DELTA角のみ機

 これはオクの中古品
でハンドルのないジャンク品を5,000円で落札した物です。当初、どのように直そうかと途方に暮れましたが、コツコツと直して何とか使えるように改造したものです。
 実はこの修理時の写真が確かあったはずなのですが見つからないので、iphone6+で撮り直しました。
手振れ補正がとても強力です。後からみてとてもきれいに撮れているのには驚きました。工房内の汚い埃までくっきり撮れてしまっています。これならデジ一眼はいらないかも・・。









自作の芯が見えます。文章による説明は分かりにくいかもしれないですが、芯に隙間があるのは歯車を回すための突起を引っ掛けるためです。この加工にとても苦労して手間がかかりました。
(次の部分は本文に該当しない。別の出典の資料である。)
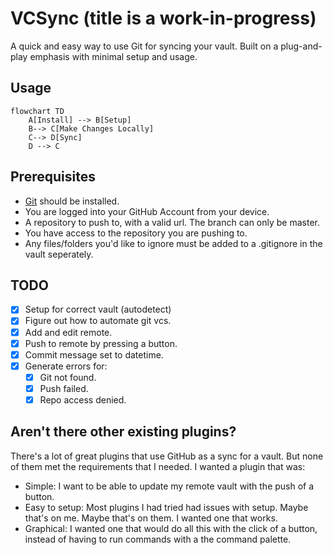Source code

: # VCSync (title is a work-in-progress)

A quick and easy way to use Git for syncing your vault. Built on a plug-and-play emphasis with minimal setup and usage.

## Usage
```mermaid
flowchart TD
    A[Install] --> B[Setup]
    B--> C[Make Changes Locally]
    C--> D[Sync]
    D --> C

```
## Prerequisites
- [Git](https://git-scm.com/downloads) should be installed.
- You are logged into your GitHub Account from your device.
- A repository to push to, with a valid url. The branch can only be master.
- You have access to the repository you are pushing to.
- Any files/folders you'd like to ignore must be added to a .gitignore in the vault seperately.
## TODO
- [x] Setup for correct vault (autodetect)
- [x] Figure out how to automate git vcs.
- [x] Add and edit remote.
- [x] Push to remote by pressing a button.
- [x] Commit message set to datetime.
- [x] Generate errors for:
  - [x] Git not found.
  - [x] Push failed. 
  - [x] Repo access denied.

## Aren't there other existing plugins?

There's a lot of great plugins that use GitHub as a sync for a vault. But none of them met the requirements that I needed.
I wanted a plugin that was:
- Simple: I want to be able to update my remote vault with the push of a button.
- Easy to setup: Most plugins I had tried had issues with setup. Maybe that's on me. Maybe that's on them. I wanted one that works.
- Graphical:  I wanted one that would do all this with the click of a button, instead of having to run commands with a the command palette.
幸い中のギヤ類は残っていたので、ハンドルの芯をギヤの芯に合わせ加工して、ハンドルは水道管パイプで代用してます。ちょっと暗いですが奥の歯車がそうです。


自作ハンドル(古い水道管です。もっときれいなものにしましょうね)と芯棒。
とにかくこの重量のある鉄の塊上下させるのですから、最も力が懸かる部分。


モーター部を上下させる背の部分。ラックアンドピニオン。ほとんど鉄の塊。このあたりの作りは「オフコ」さんで販売されてるJETの角のみ盤よりずっと堅牢です。


反対から


しかし、この角のみとても重たいです。35kg以上、いや40kg位はあると思います。なにしろそのままでは工房まで運べなかった(情けない)ため、支柱部分と台座を分解して持ち込む必要がありました。
ボール盤といい角のみ機といい
何故こんなに重たいんでしょうね。まあ、おかげで大きく固い材料も安定して加工できる訳ですが・・・。

電動工具のなかで「角のみ機」の使用頻度はとても低いのですが、ちょっとした四角の溝を掘りたいときなどにとても便利です。

小物の作品でも紹介していますが、下のペン立ては
固い花梨の角材を試しにこの「角のみ機」で掘ってつくったものです。









時々、電源入れても回転せずブーンと唸って回らなかったり、また逆回転したりといったことがあったので、分解して確認しました。


始動コンデンサの劣化と思ったので、問題のコンデンサを探しますが見つかりません。


この部分はハンドルを付けたときに見ていますのでここには無いはず。


よく考えたら、こんなところにある訳がありません。



はてな?と思い、左横のスイッチボックスを開けてみたところこの中にありました。
思ったとおり、コンデンサがこのような状態で変形して膨らんでます。
仕様をみると30uf 300v というものです。


内容物まで飛び出してますね。





仕様と同一のものをネット通販で探しましたが、容量と電圧が同じものがみつかりません。
仕方ないので、一番近いものを探して購入しました。オリジナルは300Vですが、これ400V仕様です。たしか楽天で2,000円ほどだったと思います。
コンデンサって高いですね。



モータースタート用ACコンデンサー30uF/400VAC





さてこの購入したコンデンサですが、大きすぎて元の場所に入りません。


このブラブラ状態のままにする訳にもゆかず・・。







仕方なくフタ部分に穴をあけこんな感じにコーキング材で収めることにします。



ちょっと出っ張りましたが、作業の邪魔にはならないのでこれでよしとします。





始動も回転もスムーズでOKです。


重量があるのはこの支柱と台座があるためでしょう。どこもかしこも堅牢そのものです。


ここまで修理するのに掛かった費用

モノタロウさんで購入:ハンドル用の心棒800円位だったかな
楽天で購入:始動用コンデンサ:2,000円
落札代金 5,000円

以上、で7.800円。ジャンク品としては想定内でしょうか?

<追記>
角ノミ刃は「オフコ」さんでJET用のものを購入してきて使ってますが、全く問題ありません。
あと、ボール盤の親戚のようなものですので、ボール盤のようにもつかえるのですが、チャックから下
のドリル刃が出る部分まで5cm以上あるため、短いドリル刃では刃先が出てきません。このあたりの作りからして、やはり角のみ専用機でしょうね。